The dry land has its own balance; one must be attentive not to overlook what matters. It demands silence, deliberate movements at the right time of day, and inherited knowledge. This region hides its life‑giving essence in concealed oases and pushes my capacity for resonance and adaptation to its limits. Precious water sources are signalled by plants one must learn to find and recognise. What is edible is often hidden underground.

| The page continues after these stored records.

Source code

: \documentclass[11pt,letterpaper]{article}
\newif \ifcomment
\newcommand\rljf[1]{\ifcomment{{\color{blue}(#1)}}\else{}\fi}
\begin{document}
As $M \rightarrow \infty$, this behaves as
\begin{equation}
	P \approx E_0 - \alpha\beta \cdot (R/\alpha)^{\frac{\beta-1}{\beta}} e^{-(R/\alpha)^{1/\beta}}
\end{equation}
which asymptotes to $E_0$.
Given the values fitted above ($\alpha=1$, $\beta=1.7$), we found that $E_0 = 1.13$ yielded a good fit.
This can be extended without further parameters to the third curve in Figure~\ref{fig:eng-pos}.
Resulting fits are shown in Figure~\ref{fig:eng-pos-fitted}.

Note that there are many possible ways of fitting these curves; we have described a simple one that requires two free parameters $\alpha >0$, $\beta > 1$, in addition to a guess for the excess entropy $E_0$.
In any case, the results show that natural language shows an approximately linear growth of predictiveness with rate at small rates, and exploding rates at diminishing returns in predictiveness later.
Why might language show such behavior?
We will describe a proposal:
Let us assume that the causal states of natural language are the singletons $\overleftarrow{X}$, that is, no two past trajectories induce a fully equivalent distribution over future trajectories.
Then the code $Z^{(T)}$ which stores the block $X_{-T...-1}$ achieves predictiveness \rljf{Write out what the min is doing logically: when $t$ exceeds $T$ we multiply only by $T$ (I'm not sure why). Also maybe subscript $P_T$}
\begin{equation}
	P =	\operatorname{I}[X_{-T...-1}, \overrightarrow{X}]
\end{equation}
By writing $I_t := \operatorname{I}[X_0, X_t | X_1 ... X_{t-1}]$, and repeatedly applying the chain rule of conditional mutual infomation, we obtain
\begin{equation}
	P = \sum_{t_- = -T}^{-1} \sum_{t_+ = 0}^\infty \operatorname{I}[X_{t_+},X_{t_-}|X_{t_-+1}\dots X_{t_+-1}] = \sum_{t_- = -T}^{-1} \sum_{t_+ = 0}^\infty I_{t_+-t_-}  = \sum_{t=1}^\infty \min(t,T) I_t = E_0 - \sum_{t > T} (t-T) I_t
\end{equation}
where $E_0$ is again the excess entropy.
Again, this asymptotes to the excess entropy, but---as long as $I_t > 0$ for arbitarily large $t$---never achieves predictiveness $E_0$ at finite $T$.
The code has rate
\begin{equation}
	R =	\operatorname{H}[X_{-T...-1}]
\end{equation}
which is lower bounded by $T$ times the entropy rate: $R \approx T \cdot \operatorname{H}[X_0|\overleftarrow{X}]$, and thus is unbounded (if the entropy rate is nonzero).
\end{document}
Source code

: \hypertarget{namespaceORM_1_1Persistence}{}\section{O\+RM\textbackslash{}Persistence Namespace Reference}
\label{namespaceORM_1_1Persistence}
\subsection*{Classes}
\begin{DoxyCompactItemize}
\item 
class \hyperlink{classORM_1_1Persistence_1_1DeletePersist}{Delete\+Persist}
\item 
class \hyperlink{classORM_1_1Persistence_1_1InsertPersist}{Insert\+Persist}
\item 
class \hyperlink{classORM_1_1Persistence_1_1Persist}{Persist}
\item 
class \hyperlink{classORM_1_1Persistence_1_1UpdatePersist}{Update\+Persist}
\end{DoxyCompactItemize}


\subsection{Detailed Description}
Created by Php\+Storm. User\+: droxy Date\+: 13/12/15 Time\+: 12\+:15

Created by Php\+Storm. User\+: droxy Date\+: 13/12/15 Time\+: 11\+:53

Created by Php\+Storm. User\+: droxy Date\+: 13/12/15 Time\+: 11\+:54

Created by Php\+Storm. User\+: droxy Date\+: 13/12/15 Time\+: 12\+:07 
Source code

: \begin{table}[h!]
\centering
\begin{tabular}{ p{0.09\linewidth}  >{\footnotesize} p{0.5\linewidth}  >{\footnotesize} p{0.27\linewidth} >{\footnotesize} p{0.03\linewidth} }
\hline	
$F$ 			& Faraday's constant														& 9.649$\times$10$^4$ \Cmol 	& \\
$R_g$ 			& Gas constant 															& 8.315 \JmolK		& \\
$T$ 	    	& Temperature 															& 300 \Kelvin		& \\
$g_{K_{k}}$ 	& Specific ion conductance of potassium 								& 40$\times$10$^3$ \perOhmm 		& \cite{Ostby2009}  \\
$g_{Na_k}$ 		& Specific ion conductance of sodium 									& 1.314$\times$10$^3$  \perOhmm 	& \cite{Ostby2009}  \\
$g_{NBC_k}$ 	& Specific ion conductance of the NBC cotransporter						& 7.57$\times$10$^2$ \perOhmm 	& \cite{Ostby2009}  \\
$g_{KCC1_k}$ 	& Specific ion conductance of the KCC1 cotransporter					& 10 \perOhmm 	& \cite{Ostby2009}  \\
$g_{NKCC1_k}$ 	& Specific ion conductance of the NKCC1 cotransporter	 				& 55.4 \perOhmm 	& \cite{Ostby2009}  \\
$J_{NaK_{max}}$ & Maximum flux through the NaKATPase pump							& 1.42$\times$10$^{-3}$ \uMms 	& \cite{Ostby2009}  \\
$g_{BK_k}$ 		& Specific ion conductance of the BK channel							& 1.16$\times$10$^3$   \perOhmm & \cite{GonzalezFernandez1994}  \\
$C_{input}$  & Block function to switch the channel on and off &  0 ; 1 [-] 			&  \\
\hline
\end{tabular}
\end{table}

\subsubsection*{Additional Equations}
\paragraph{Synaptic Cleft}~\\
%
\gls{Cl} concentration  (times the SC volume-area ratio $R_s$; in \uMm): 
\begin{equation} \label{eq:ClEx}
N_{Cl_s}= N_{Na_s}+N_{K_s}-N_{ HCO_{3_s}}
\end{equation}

I want to learn what knowledge has been preserved through modern times in the seclusion of ancient survival rituals. Building a bridge into this kind of consciousness feels here like a calling — a necessity for whatever awaited me back in Europe. A gathering of impressions that would one day assemble into an image, at the right time, in the right place.

The light flickered. It was harsh, restless. The air vibrated. You saw what was not there. Reflections distorted the terrain and encouraged every imaginable optical illusion. The Elder, too, appeared before us like a hallucination. In a soliloquy he spoke of his walkabout half a century earlier. I associated it with the Grand Tour and a spiritual journeyman’s wandering. Every step had been a prayer, he said.

He told us you know where you are when you listen to what the ground is saying.

“You don’t go for looking,” he said. “You go for remembering.”

For young Aboriginal men of earlier generations, the walkabout was an initiation ritual marking the passage into adulthood. They travelled alone — often for months or even years — on foot through the land of their ancestors. The aim was to connect with Dreamtime, sacred places, songlines, and the spirit of the land. It was a spiritual journey in which one sought and found identity, origin, and responsibility within the cosmic order.

You said nothing. You knew I had to go through this alone. And I loved you for it.

Botanical Wonder

The Elder vanished like a mirage. Every image and impression evaporated. Nothing clung except the dust that mixed with sweat into a greasy film. We reached Finke Gorge. The furrowed trench was older than the mountains beside it.

We stood in awe before a cleft the river had milled over millions of years — a slice through Earth’s history.

Weathered quartzites and sedimentary layers from the Proterozoic.

We reached Palm Valley. Do you remember? Suddenly green amid all that rust red. “Look, there they are. Those are Red Cabbage Palms — Livistona mariae,” you said. You could remember things like that. And that they occur only in this gorge. A botanical miracle. I fell silent in reverence.

An endemic species, enclosed in this basin, dependent on underground springs and rare rain.

“Relics,” you said. “Like voices from another time.”

I wonder today whether you noticed — that this place tore something open inside me.